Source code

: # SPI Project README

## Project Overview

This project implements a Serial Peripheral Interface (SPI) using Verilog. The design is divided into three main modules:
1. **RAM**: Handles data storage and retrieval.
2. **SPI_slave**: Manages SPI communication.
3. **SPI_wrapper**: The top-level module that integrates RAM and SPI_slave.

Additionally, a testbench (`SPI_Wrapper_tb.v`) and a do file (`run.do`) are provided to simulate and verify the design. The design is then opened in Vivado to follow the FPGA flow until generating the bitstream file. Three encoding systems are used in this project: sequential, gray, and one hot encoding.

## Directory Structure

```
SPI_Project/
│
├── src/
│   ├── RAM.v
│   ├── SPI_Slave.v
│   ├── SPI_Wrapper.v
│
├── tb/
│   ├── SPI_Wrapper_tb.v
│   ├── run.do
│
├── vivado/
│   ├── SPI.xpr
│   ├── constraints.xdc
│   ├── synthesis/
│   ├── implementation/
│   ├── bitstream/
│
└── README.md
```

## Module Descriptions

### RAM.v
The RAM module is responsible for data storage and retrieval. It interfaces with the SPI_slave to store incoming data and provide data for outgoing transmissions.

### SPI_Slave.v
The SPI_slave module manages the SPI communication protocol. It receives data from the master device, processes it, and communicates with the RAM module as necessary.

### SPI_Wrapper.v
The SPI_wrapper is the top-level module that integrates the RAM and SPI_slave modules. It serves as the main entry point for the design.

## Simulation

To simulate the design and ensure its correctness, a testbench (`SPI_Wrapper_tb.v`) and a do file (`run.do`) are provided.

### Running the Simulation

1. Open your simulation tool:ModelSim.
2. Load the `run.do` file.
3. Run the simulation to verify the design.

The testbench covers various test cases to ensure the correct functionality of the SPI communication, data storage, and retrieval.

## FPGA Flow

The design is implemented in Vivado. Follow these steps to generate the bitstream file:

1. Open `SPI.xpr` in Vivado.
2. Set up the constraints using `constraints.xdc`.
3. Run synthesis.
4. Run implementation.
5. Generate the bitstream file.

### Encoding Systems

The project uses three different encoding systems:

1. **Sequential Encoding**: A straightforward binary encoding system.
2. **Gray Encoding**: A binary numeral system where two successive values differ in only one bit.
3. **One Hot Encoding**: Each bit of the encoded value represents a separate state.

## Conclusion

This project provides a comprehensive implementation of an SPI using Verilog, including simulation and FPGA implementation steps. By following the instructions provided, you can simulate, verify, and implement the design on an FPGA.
...
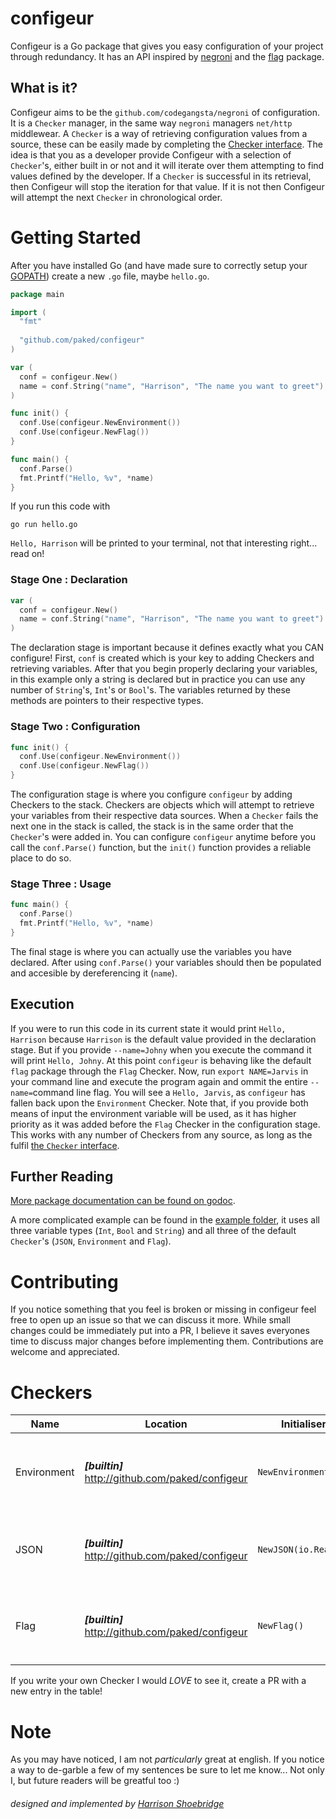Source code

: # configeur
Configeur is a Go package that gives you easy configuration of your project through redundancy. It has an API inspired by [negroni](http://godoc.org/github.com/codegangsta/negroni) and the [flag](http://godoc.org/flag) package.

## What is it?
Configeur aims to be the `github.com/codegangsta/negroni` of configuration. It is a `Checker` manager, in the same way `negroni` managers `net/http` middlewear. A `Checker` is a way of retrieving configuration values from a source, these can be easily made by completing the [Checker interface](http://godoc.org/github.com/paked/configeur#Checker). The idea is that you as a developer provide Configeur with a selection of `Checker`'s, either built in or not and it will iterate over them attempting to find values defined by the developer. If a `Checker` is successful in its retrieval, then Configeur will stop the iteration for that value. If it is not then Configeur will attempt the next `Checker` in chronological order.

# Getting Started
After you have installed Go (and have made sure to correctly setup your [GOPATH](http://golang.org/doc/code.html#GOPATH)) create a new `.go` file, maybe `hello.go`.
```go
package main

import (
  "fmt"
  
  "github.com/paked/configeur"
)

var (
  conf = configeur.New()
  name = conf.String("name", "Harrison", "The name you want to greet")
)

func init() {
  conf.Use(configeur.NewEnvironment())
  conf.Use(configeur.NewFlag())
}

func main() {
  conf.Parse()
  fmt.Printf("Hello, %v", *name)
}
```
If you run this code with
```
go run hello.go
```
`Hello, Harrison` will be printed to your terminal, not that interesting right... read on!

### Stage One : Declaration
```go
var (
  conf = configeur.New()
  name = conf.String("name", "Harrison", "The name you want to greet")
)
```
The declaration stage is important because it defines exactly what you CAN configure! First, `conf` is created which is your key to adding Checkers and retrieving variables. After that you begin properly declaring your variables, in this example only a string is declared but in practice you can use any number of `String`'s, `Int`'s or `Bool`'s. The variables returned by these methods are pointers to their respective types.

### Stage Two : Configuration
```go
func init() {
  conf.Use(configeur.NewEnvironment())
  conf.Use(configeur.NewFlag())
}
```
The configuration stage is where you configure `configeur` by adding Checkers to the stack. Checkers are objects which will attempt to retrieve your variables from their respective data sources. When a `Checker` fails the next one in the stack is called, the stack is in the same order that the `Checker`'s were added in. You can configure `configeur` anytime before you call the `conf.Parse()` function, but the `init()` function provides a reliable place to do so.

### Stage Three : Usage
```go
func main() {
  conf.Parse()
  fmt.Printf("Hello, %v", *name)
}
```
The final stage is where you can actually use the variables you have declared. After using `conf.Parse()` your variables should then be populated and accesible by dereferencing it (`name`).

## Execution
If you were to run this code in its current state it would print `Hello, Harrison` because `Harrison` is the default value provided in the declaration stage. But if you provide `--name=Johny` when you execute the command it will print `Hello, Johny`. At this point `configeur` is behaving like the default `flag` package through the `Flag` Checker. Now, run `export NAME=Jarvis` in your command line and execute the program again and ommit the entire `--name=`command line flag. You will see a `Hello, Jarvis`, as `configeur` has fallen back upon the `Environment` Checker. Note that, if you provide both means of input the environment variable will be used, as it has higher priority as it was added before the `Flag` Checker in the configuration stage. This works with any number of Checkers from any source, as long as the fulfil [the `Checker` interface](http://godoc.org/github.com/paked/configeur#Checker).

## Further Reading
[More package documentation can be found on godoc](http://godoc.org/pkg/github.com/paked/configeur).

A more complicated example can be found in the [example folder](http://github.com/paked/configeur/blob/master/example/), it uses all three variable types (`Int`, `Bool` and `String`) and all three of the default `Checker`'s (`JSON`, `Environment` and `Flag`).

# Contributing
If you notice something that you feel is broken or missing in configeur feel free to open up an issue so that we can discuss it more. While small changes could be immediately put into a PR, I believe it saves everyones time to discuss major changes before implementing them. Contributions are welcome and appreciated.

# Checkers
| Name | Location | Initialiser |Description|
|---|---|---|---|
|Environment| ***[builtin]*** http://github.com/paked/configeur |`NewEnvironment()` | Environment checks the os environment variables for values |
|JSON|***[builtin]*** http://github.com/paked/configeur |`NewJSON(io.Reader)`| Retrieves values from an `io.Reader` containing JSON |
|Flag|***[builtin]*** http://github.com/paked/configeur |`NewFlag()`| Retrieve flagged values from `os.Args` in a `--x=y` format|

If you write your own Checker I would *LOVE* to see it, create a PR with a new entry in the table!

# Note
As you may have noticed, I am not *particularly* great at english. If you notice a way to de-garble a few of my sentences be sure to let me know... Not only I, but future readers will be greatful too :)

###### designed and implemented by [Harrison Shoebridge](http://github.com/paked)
...
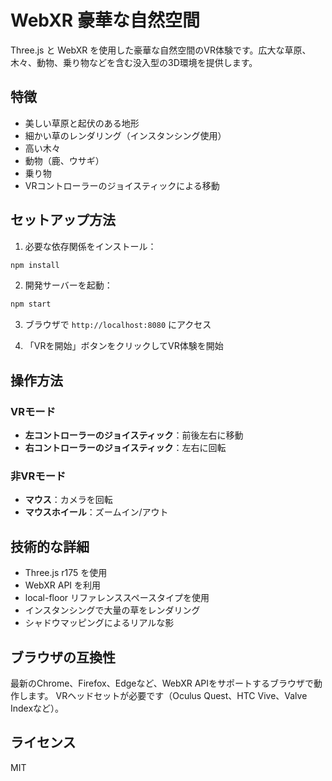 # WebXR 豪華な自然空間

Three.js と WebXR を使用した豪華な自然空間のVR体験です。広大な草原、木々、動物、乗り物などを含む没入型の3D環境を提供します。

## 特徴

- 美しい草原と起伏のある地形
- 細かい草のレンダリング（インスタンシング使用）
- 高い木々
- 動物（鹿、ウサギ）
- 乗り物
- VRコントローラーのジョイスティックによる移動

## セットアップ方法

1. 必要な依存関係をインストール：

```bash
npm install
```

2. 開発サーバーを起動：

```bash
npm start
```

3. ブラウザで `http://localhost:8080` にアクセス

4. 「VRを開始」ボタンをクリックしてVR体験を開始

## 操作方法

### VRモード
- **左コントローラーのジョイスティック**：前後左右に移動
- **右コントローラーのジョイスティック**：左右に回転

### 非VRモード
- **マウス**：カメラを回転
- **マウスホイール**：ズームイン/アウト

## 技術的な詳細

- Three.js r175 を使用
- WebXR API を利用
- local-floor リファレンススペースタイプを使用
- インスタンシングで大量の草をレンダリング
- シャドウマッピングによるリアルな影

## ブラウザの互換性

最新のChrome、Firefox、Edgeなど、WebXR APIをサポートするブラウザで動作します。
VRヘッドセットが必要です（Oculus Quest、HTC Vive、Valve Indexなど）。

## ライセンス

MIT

#### WORK INSTRUCTIONS
Find the word "uses" in the records. Copy every line it appears in.

#### EXERCISE RESPONSE
The project uses three different encoding systems:
A more complicated example can be found in the [example folder](http://github.com/paked/configeur/blob/master/example/), it uses all three variable types (`Int`, `Bool` and `String`) and all three of the default `Checker`'s (`JSON`, `Environment` and `Flag`).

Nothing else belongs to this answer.